*TASK TO CARRY OUT*: Taking the line with "должно мне возвещать." as the first and the line with "всеми вами. Аминь." as the last, set down exactly every line in that range from the entries below, and no more.

[Opening DATA SHOWN section]

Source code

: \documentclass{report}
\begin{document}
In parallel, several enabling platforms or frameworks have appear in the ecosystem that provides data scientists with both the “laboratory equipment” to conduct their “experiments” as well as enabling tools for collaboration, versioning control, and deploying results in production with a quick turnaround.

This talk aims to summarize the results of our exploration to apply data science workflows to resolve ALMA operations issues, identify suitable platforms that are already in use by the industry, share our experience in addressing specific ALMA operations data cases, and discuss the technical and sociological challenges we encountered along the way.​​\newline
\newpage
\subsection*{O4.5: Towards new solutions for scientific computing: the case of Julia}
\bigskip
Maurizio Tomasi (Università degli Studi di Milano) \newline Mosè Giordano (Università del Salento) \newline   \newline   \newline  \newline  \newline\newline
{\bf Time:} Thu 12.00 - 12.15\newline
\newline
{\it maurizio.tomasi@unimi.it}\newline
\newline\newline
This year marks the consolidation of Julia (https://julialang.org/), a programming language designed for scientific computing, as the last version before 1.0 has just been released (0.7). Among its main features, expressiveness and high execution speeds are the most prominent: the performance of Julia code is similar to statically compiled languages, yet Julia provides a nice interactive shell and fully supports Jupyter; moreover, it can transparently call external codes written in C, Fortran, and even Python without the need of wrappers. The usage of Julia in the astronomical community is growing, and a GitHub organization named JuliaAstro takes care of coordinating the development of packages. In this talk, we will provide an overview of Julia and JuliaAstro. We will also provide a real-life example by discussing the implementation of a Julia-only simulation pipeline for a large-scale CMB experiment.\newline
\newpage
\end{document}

[Closing DATA SHOWN section]
[Opening DATA SHOWN section]

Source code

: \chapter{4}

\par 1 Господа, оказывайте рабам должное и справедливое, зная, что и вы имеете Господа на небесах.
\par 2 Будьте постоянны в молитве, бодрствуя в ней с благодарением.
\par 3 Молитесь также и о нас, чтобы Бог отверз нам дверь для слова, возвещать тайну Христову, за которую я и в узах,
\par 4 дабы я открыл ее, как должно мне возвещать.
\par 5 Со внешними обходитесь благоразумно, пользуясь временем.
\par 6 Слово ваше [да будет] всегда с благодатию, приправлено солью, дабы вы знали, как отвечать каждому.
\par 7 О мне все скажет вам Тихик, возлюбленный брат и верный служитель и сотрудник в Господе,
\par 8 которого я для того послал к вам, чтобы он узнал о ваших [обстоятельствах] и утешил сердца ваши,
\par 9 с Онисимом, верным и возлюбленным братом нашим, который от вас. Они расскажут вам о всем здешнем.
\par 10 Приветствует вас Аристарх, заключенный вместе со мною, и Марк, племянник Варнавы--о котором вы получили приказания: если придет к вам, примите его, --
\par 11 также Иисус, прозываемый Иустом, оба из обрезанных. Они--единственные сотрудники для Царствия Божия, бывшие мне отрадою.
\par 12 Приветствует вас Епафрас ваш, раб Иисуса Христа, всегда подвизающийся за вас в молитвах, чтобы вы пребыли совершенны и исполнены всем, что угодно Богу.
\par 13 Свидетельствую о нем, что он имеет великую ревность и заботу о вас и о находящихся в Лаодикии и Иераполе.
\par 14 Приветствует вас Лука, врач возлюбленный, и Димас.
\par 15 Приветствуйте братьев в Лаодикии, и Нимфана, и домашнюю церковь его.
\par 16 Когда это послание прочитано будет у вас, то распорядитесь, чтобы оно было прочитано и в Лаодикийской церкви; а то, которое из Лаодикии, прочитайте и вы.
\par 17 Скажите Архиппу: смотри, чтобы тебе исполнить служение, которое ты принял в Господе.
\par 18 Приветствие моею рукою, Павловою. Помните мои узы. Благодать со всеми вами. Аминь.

[Closing DATA SHOWN section]

*ANSWER TO THIS EXERCISE*:
\par 4 дабы я открыл ее, как должно мне возвещать.
\par 5 Со внешними обходитесь благоразумно, пользуясь временем.
\par 6 Слово ваше [да будет] всегда с благодатию, приправлено солью, дабы вы знали, как отвечать каждому.
\par 7 О мне все скажет вам Тихик, возлюбленный брат и верный служитель и сотрудник в Господе,
\par 8 которого я для того послал к вам, чтобы он узнал о ваших [обстоятельствах] и утешил сердца ваши,
\par 9 с Онисимом, верным и возлюбленным братом нашим, который от вас. Они расскажут вам о всем здешнем.
\par 10 Приветствует вас Аристарх, заключенный вместе со мною, и Марк, племянник Варнавы--о котором вы получили приказания: если придет к вам, примите его, --
\par 11 также Иисус, прозываемый Иустом, оба из обрезанных. Они--единственные сотрудники для Царствия Божия, бывшие мне отрадою.
\par 12 Приветствует вас Епафрас ваш, раб Иисуса Христа, всегда подвизающийся за вас в молитвах, чтобы вы пребыли совершенны и исполнены всем, что угодно Богу.
\par 13 Свидетельствую о нем, что он имеет великую ревность и заботу о вас и о находящихся в Лаодикии и Иераполе.
\par 14 Приветствует вас Лука, врач возлюбленный, и Димас.
\par 15 Приветствуйте братьев в Лаодикии, и Нимфана, и домашнюю церковь его.
\par 16 Когда это послание прочитано будет у вас, то распорядитесь, чтобы оно было прочитано и в Лаодикийской церкви; а то, которое из Лаодикии, прочитайте и вы.
\par 17 Скажите Архиппу: смотри, чтобы тебе исполнить служение, которое ты принял в Господе.
\par 18 Приветствие моею рукою, Павловою. Помните мои узы. Благодать со всеми вами. Аминь.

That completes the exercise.